Thursday, December 21, 2006

Christmas Sorrows

What for some may be a time of joy and family reunion, is often, for others, a time of desperate sadness and separation.
It is the privilege of ministry to meet people at every point between celebration and despair.

One of the saddest things I've ever had to do during a Christmas season was to conduct a service for the burial of a stillborn baby. There are no easy answers or quick comforting words that can be offered at times like these. Often silence is the only honest response. But even the silence sometimes has to be articulated later and I did this some months after the event in the following short poem.
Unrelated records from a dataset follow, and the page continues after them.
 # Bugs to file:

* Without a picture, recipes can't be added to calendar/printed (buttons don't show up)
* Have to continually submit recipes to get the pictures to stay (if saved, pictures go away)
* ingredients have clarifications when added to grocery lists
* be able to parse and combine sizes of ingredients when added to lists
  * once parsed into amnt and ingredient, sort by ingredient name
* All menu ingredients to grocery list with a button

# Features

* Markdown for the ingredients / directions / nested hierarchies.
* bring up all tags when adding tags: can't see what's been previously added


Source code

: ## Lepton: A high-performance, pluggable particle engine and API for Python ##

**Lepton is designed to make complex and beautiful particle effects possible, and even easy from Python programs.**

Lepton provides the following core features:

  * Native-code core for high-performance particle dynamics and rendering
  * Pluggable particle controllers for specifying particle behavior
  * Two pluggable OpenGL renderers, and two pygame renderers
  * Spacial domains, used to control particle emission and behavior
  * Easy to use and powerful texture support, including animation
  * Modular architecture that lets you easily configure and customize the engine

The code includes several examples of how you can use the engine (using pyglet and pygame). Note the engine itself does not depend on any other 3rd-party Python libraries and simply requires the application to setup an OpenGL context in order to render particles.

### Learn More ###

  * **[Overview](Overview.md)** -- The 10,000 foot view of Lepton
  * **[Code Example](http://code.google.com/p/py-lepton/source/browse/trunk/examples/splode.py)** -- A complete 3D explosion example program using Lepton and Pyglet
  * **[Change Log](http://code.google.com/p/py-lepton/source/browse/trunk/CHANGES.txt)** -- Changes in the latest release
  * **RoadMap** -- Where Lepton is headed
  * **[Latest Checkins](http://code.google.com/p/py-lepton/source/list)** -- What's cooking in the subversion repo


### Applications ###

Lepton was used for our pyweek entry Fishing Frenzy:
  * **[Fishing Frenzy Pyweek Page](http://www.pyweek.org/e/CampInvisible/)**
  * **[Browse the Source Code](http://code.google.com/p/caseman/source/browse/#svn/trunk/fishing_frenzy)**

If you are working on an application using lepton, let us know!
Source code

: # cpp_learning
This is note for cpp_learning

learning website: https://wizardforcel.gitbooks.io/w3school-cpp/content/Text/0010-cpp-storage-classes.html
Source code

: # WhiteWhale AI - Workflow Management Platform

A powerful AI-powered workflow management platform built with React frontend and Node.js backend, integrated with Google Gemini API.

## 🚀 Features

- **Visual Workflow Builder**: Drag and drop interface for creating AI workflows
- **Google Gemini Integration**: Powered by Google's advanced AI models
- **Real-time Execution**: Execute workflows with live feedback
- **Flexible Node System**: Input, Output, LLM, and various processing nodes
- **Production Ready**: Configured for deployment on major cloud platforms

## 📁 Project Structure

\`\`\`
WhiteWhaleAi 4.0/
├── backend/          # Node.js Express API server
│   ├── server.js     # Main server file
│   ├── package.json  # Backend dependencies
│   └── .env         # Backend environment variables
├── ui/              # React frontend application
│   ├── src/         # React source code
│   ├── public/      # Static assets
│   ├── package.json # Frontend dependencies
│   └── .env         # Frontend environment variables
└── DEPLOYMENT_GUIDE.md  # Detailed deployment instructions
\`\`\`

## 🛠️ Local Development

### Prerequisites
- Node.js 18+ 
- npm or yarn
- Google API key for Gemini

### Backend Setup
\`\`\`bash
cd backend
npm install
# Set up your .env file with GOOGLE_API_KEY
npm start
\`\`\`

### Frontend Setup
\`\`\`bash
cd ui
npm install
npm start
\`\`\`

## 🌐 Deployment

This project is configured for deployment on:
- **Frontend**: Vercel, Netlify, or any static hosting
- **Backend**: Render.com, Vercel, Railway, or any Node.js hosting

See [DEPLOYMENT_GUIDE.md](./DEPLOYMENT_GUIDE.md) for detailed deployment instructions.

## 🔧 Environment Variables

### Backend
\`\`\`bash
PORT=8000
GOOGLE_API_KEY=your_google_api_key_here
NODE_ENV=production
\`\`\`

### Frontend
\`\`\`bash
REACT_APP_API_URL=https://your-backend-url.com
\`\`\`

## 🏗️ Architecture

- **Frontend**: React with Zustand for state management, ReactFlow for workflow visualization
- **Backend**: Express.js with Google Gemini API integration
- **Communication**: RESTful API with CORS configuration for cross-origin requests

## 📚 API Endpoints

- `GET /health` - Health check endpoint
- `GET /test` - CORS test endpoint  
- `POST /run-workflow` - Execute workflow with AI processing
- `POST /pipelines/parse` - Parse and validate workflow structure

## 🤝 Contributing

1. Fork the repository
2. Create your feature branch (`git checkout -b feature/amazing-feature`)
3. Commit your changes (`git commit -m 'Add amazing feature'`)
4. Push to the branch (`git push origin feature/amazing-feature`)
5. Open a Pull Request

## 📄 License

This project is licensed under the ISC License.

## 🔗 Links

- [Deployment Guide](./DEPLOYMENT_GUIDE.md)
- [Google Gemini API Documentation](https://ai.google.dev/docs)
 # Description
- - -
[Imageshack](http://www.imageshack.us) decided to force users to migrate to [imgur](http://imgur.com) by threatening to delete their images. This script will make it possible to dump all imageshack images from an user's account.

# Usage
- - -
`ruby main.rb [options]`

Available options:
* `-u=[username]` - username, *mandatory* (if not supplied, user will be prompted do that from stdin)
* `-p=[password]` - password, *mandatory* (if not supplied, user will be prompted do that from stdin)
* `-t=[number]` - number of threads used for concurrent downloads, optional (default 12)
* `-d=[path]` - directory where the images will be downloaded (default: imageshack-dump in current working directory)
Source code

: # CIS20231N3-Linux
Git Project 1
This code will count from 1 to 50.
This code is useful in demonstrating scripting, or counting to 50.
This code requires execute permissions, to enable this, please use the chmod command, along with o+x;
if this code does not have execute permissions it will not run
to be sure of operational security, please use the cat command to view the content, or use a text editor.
It is offered to everyone for whom Christmas is a hard and painful time.

Stillborn at Christmas

Cold was the day.
Bitter and cold were our hearts.
The sun shone, clear and bright
but, strangely, without warmth.
we felt forsaken by the Universe,
a gathered knot,
around the loose-ends of the little life
we never knew.

And we buried
the dreams and hopes
that had unravelled.

The flesh became a word
that would not dwell among us.
and I, the spinner of words,
had nothing left to say.



(c) Iain D. Cunningham

4 comments:

Anonymous said...

I think if you are someone who has family around you such as yourself you will never be able to understand what it is like to be on your own. Made worse by the message from the church about spending time with family and seeing people with family at the services etc. This is life but all to often people forget about others who are on their own or have family breakdowns or feel sorry for them. Where is true christain love at this time of the year? Sadly very lacking.

Anonymous said...

I thought the poem WAS about people who are hurting at Christmas time and the contrast between what some people think Christmas is about and what its message really is - "God with us" in our pain.

IAIN CUNNINGHAM said...

I don't think it is fair of 'anonymous' to say that the "message from the church" is "about spending time with family" although what is wrong with families coming together at Christmas or any other time? I wonder if he or she could say what "true Christian love" might actually look like "at this time of year"?

Anonymous said...

As I suspected a lack of understanding Iain but thats okay unless someone is in anothers situation how can they possibly understand.